We didn’t loiter at the hotel for long as we had an appointment at the Thermae Bath Spa. But before immersing ourselves in Bath’s famous hot waters, we stopped for lunch at Same, Same But Different – a little tapas café we discovered lurking in a passage just off George Street. Fuelling us with frosted San Miguel, a delicious goats cheese salad and what they claim is the best freshly-brewed Java in Bath, we drifted on down the hill to the spa – full, but ready to float.
Bath’s naturally hot springs bubble over several floors of a modern building built within an ancient one. Designed by Sir Nicholas Grimshaw, the New Royal Bath is made of glass and reflects the golden sandstone of the surrounding buildings. For about £20 you can spend several blissful hours, starting in the open roof-top pool, bathing in healthful minerals to your heart’s content. Maybe it was an illusion, but the minerals seemed to make us float effortlessly – perhaps the tensions of 18 years of child-rearing had simply been soaked out of us. Mr Smith carried me around through the water from bubbling spa to bubbling spa, like a plank under his arm. Shutting my eyes and letting him hold me up in the water was terribly romantic, like the kind of trust game you try on management courses – only without the worry of being ‘caught’ by Gareth from Accounts.

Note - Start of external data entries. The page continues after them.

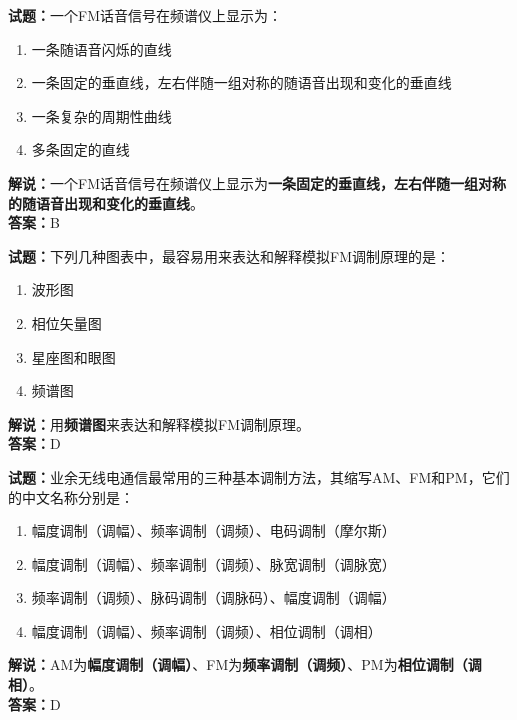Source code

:\documentclass{ctexbook}
\begin{document}
\bigskip


\noindent\textbf{试题：}一个FM话音信号在频谱仪上显示为：

\begin{enumerate}[leftmargin=3em]
	\item 一条随语音闪烁的直线
	\item 一条固定的垂直线，左右伴随一组对称的随语音出现和变化的垂直线
	\item 一条复杂的周期性曲线
	\item 多条固定的直线
\end{enumerate}

\noindent\textbf{解说：}一个FM话音信号在频谱仪上显示为\textbf{一条固定的垂直线，左右伴随一组对称的随语音出现和变化的垂直线}。\\\noindent\textbf{答案：}B%


\bigskip


\noindent\textbf{试题：}下列几种图表中，最容易用来表达和解释模拟FM调制原理的是：

\begin{enumerate}[leftmargin=3em]
	\item 波形图
	\item 相位矢量图
	\item 星座图和眼图
	\item 频谱图
\end{enumerate}

\noindent\textbf{解说：}用\textbf{频谱图}来表达和解释模拟FM调制原理。\\\noindent\textbf{答案：}D%


\bigskip


\noindent\textbf{试题：}业余无线电通信最常用的三种基本调制方法，其缩写AM、FM和PM，它们的中文名称分别是：

\begin{enumerate}[leftmargin=3em]
	\item 幅度调制（调幅）、频率调制（调频）、电码调制（摩尔斯）
	\item 幅度调制（调幅）、频率调制（调频）、脉宽调制（调脉宽）
	\item 频率调制（调频）、脉码调制（调脉码）、幅度调制（调幅）
	\item 幅度调制（调幅）、频率调制（调频）、相位调制（调相）
\end{enumerate}

\noindent\textbf{解说：}AM为\textbf{幅度调制（调幅）}、FM为\textbf{频率调制（调频）}、PM为\textbf{相位调制（调相）}。\\\noindent\textbf{答案：}D%
\end{document}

Stepping into a Calvin Klein black linen dress from my honeymoon, that evening we headed down to the Olive Tree restaurant in the hotel’s basement. There, in a room occupied by a desperately young – but highly civilized – hen party, dressed in a mixed metaphor of red feathery wings and halos, we settled down to eat asparagus and ravioli of chicken and mushroom, red mullet and some small fillets of brill. All good and rather delicate. We drank wine by the glass so we could try several bottles, I had a fresh mint tea – and then came the highlight of the gustatory experience: the best fudge I have ever eaten, rendered even more divine after a dipping in sea-salt crystals. Then we simply had to go upstairs to our sheets with a thread-count so high that you couldn’t see the threads – we suspect White Company’s finest, as that’s where the delicious toiletries hailed from.

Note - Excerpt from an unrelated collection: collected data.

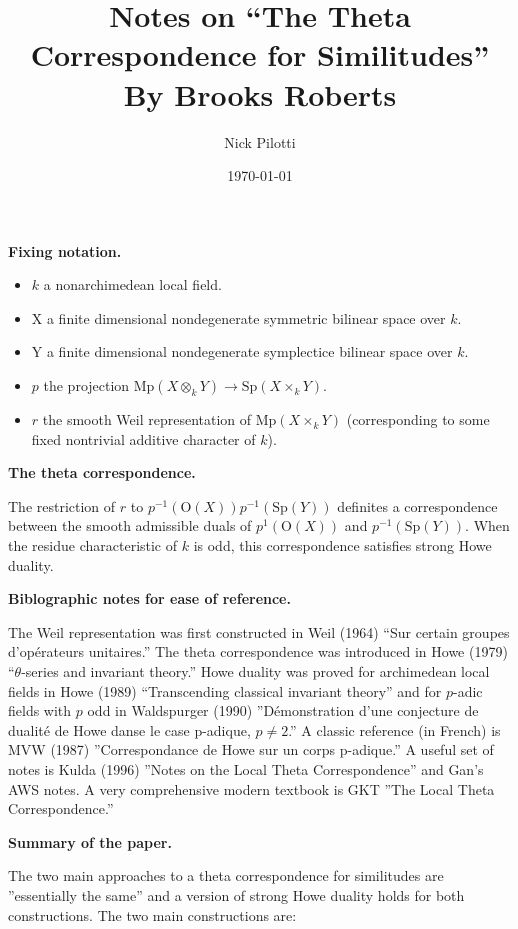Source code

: \documentclass[12pt]{article}
\title{Notes on ``The Theta Correspondence for Similitudes'' By Brooks Roberts}
\author{Nick Pilotti}
\date{\today}
\begin{document}
\maketitle

\textbf{Fixing notation.}
\begin{itemize}
\item $k$ a nonarchimedean local field.
\item X a finite dimensional nondegenerate symmetric bilinear space over $k$.
\item Y a finite dimensional nondegenerate symplectice bilinear space over $k$.
\item $p$ the projection $\text{Mp}\left(X \otimes_{k} Y\right) \rightarrow
\text{Sp}\left(X \times_{k} Y\right)$.
\item $r$ the smooth Weil representation of $\text{Mp}\left(X \times_{k}
Y\right)$ (corresponding to some fixed nontrivial additive character of $k$).
\end{itemize}

\textbf{The theta correspondence.}
 
 The restriction of $r$ to $p^{-1}\left(\text{O}\left(X\right)\right)p^{-1}\left(\text{Sp}\left(Y\right)\right)$
definites a correspondence between the smooth admissible duals of
$p^{1}\left(\text{O}\left(X\right)\right)$ and
$p^{-1}\left(\text{Sp}\left(Y\right)\right)$. When the residue characteristic of
$k$ is odd, this correspondence satisfies strong Howe duality.

\textbf{Biblographic notes for ease of reference.} 

The Weil representation was first constructed in Weil (1964) ``Sur certain
groupes d'opérateurs unitaires.'' The theta correspondence was introduced in
Howe (1979) ``$\theta$-series and invariant theory.'' Howe duality was proved
for archimedean local fields in Howe (1989) ``Transcending classical invariant
theory'' and for $p$-adic fields with $p$ odd in Waldspurger (1990)
''Démonstration d'une conjecture de dualité de Howe danse le case p-adique, $p
\neq 2$.'' A classic reference (in French) is MVW (1987) ''Correspondance de
Howe sur un corps p-adique.'' A useful set of notes is Kulda (1996) ''Notes on
the Local Theta Correspondence'' and Gan's AWS notes. A very comprehensive
modern textbook is GKT ''The Local Theta Correspondence.''

\textbf{Summary of the paper.}

The two main approaches to a theta correspondence for
similitudes are ''essentially the same'' and a version of strong Howe duality
holds for both constructions. The two main constructions are:
\end{document}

The novelty of a small tousled person not appearing at 5am was even more relaxing and romantic than flopping around in hot mineral water. This is not a hotel where you breakfast in the dining room – I imagine you’d catch staff on the hop, they must be so used to couples making the most of their room. Croissants with butter, jam, coffee and fruit were delivered to our bed, whereupon we almost felt moved to re-enact the seminal scene from Richard Curtis’ first film, The Tall Guy – where Emma Thompson gets her shapely behind plastered with butter while having riotous sex with the divine Jeff Goldblum… Only, it was their first time – and our – oh goodness I don’t know. So we promptly moved the butter to one side in our tidy, irritating, married sort of way.
Packing up and checking out later that morning, we were back to being parents again – infinitely refreshed by being Mr & Mrs Smith just for one night at this Bath boutique hotel. So are we tempted to get another adults-only break in the diary? Absolutely. Only we're determined not to leave it another ten years before escaping again, that’s for sure.